__Directions for this task__. Write out all the data verbatim. Skip images.

Dataset entries:
● ● ● ●

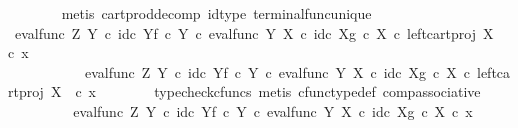 \begin{isabellebody}
\ \ \ \ \ \ \isamarkupfalse%
\ {\isacharparenleft}{\kern0pt}metis\ cart{\isacharunderscore}{\kern0pt}prod{\isacharunderscore}{\kern0pt}decomp\ id{\isacharunderscore}{\kern0pt}type\ terminal{\isacharunderscore}{\kern0pt}func{\isacharunderscore}{\kern0pt}unique{\isacharparenright}{\kern0pt}\isanewline
\ \ \ \ \isamarkupfalse%
\ {\isachardoublequoteopen}{\isacharparenleft}{\kern0pt}{\isacharparenleft}{\kern0pt}{\isacharparenleft}{\kern0pt}eval{\isacharunderscore}{\kern0pt}func\ Z\ Y\ {\isasymcirc}\isactrlsub c\ {\isasymlangle}id\isactrlsub c\ Y{\isacharcomma}{\kern0pt}f\ {\isasymcirc}\isactrlsub c\ {\isasymbeta}\isactrlbsub Y\isactrlesub {\isasymrangle}{\isacharparenright}{\kern0pt}\ {\isasymcirc}\isactrlsub c\ eval{\isacharunderscore}{\kern0pt}func\ Y\ X\ {\isasymcirc}\isactrlsub c\ {\isasymlangle}id\isactrlsub c\ X{\isacharcomma}{\kern0pt}g\ {\isasymcirc}\isactrlsub c\ {\isasymbeta}\isactrlbsub X\isactrlesub {\isasymrangle}{\isacharparenright}{\kern0pt}\ {\isasymcirc}\isactrlsub c\ left{\isacharunderscore}{\kern0pt}cart{\isacharunderscore}{\kern0pt}proj\ X\ {\isasymone}{\isacharparenright}{\kern0pt}\ {\isasymcirc}\isactrlsub c\ x{}\ {\isacharequal}{\kern0pt}\ \isanewline
\ \ \ \ \ \ \ \ \ \ \ {\isacharparenleft}{\kern0pt}{\isacharparenleft}{\kern0pt}eval{\isacharunderscore}{\kern0pt}func\ Z\ Y\ {\isasymcirc}\isactrlsub c\ {\isasymlangle}id\isactrlsub c\ Y{\isacharcomma}{\kern0pt}f\ {\isasymcirc}\isactrlsub c\ {\isasymbeta}\isactrlbsub Y\isactrlesub {\isasymrangle}{\isacharparenright}{\kern0pt}\ {\isasymcirc}\isactrlsub c\ eval{\isacharunderscore}{\kern0pt}func\ Y\ X\ {\isasymcirc}\isactrlsub c\ {\isasymlangle}id\isactrlsub c\ X{\isacharcomma}{\kern0pt}g\ {\isasymcirc}\isactrlsub c\ {\isasymbeta}\isactrlbsub X\isactrlesub {\isasymrangle}{\isacharparenright}{\kern0pt}\ {\isasymcirc}\isactrlsub c\ left{\isacharunderscore}{\kern0pt}cart{\isacharunderscore}{\kern0pt}proj\ X\ {\isasymone}\ {\isasymcirc}\isactrlsub c\ x{}{\isachardoublequoteclose}\isanewline
\ \ \ \ \ \ \isamarkupfalse%
\ {\isacharparenleft}{\kern0pt}typecheck{\isacharunderscore}{\kern0pt}cfuncs{\isacharcomma}{\kern0pt}\ metis\ cfunc{\isacharunderscore}{\kern0pt}type{\isacharunderscore}{\kern0pt}def\ comp{\isacharunderscore}{\kern0pt}associative{\isacharparenright}{\kern0pt}\isanewline
\ \ \ \ \isamarkupfalse%
\ \isamarkupfalse%
\ {\isachardoublequoteopen}{\isachardot}{\kern0pt}{\isachardot}{\kern0pt}{\isachardot}{\kern0pt}\ {\isacharequal}{\kern0pt}\ {\isacharparenleft}{\kern0pt}{\isacharparenleft}{\kern0pt}eval{\isacharunderscore}{\kern0pt}func\ Z\ Y\ {\isasymcirc}\isactrlsub c\ {\isasymlangle}id\isactrlsub c\ Y{\isacharcomma}{\kern0pt}f\ {\isasymcirc}\isactrlsub c\ {\isasymbeta}\isactrlbsub Y\isactrlesub {\isasymrangle}{\isacharparenright}{\kern0pt}\ {\isasymcirc}\isactrlsub c\ eval{\isacharunderscore}{\kern0pt}func\ Y\ X\ {\isasymcirc}\isactrlsub c\ {\isasymlangle}id\isactrlsub c\ X{\isacharcomma}{\kern0pt}g\ {\isasymcirc}\isactrlsub c\ {\isasymbeta}\isactrlbsub X\isactrlesub {\isasymrangle}{\isacharparenright}{\kern0pt}\ {\isasymcirc}\isactrlsub c\ x{\isachardoublequoteclose}\isanewline

\end{isabellebody}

● ● ● ●

__Task response__.
 \begin{isabellebody}
\ \ \ \ \ \ \isamarkupfalse%
\ {\isacharparenleft}{\kern0pt}metis\ cart{\isacharunderscore}{\kern0pt}prod{\isacharunderscore}{\kern0pt}decomp\ id{\isacharunderscore}{\kern0pt}type\ terminal{\isacharunderscore}{\kern0pt}func{\isacharunderscore}{\kern0pt}unique{\isacharparenright}{\kern0pt}\isanewline
\ \ \ \ \isamarkupfalse%
\ {\isachardoublequoteopen}{\isacharparenleft}{\kern0pt}{\isacharparenleft}{\kern0pt}{\isacharparenleft}{\kern0pt}eval{\isacharunderscore}{\kern0pt}func\ Z\ Y\ {\isasymcirc}\isactrlsub c\ {\isasymlangle}id\isactrlsub c\ Y{\isacharcomma}{\kern0pt}f\ {\isasymcirc}\isactrlsub c\ {\isasymbeta}\isactrlbsub Y\isactrlesub {\isasymrangle}{\isacharparenright}{\kern0pt}\ {\isasymcirc}\isactrlsub c\ eval{\isacharunderscore}{\kern0pt}func\ Y\ X\ {\isasymcirc}\isactrlsub c\ {\isasymlangle}id\isactrlsub c\ X{\isacharcomma}{\kern0pt}g\ {\isasymcirc}\isactrlsub c\ {\isasymbeta}\isactrlbsub X\isactrlesub {\isasymrangle}{\isacharparenright}{\kern0pt}\ {\isasymcirc}\isactrlsub c\ left{\isacharunderscore}{\kern0pt}cart{\isacharunderscore}{\kern0pt}proj\ X\ {\isasymone}{\isacharparenright}{\kern0pt}\ {\isasymcirc}\isactrlsub c\ x{}\ {\isacharequal}{\kern0pt}\ \isanewline
\ \ \ \ \ \ \ \ \ \ \ {\isacharparenleft}{\kern0pt}{\isacharparenleft}{\kern0pt}eval{\isacharunderscore}{\kern0pt}func\ Z\ Y\ {\isasymcirc}\isactrlsub c\ {\isasymlangle}id\isactrlsub c\ Y{\isacharcomma}{\kern0pt}f\ {\isasymcirc}\isactrlsub c\ {\isasymbeta}\isactrlbsub Y\isactrlesub {\isasymrangle}{\isacharparenright}{\kern0pt}\ {\isasymcirc}\isactrlsub c\ eval{\isacharunderscore}{\kern0pt}func\ Y\ X\ {\isasymcirc}\isactrlsub c\ {\isasymlangle}id\isactrlsub c\ X{\isacharcomma}{\kern0pt}g\ {\isasymcirc}\isactrlsub c\ {\isasymbeta}\isactrlbsub X\isactrlesub {\isasymrangle}{\isacharparenright}{\kern0pt}\ {\isasymcirc}\isactrlsub c\ left{\isacharunderscore}{\kern0pt}cart{\isacharunderscore}{\kern0pt}proj\ X\ {\isasymone}\ {\isasymcirc}\isactrlsub c\ x{}{\isachardoublequoteclose}\isanewline
\ \ \ \ \ \ \isamarkupfalse%
\ {\isacharparenleft}{\kern0pt}typecheck{\isacharunderscore}{\kern0pt}cfuncs{\isacharcomma}{\kern0pt}\ metis\ cfunc{\isacharunderscore}{\kern0pt}type{\isacharunderscore}{\kern0pt}def\ comp{\isacharunderscore}{\kern0pt}associative{\isacharparenright}{\kern0pt}\isanewline
\ \ \ \ \isamarkupfalse%
\ \isamarkupfalse%
\ {\isachardoublequoteopen}{\isachardot}{\kern0pt}{\isachardot}{\kern0pt}{\isachardot}{\kern0pt}\ {\isacharequal}{\kern0pt}\ {\isacharparenleft}{\kern0pt}{\isacharparenleft}{\kern0pt}eval{\isacharunderscore}{\kern0pt}func\ Z\ Y\ {\isasymcirc}\isactrlsub c\ {\isasymlangle}id\isactrlsub c\ Y{\isacharcomma}{\kern0pt}f\ {\isasymcirc}\isactrlsub c\ {\isasymbeta}\isactrlbsub Y\isactrlesub {\isasymrangle}{\isacharparenright}{\kern0pt}\ {\isasymcirc}\isactrlsub c\ eval{\isacharunderscore}{\kern0pt}func\ Y\ X\ {\isasymcirc}\isactrlsub c\ {\isasymlangle}id\isactrlsub c\ X{\isacharcomma}{\kern0pt}g\ {\isasymcirc}\isactrlsub c\ {\isasymbeta}\isactrlbsub X\isactrlesub {\isasymrangle}{\isacharparenright}{\kern0pt}\ {\isasymcirc}\isactrlsub c\ x{\isachardoublequoteclose}\isanewline

\end{isabellebody}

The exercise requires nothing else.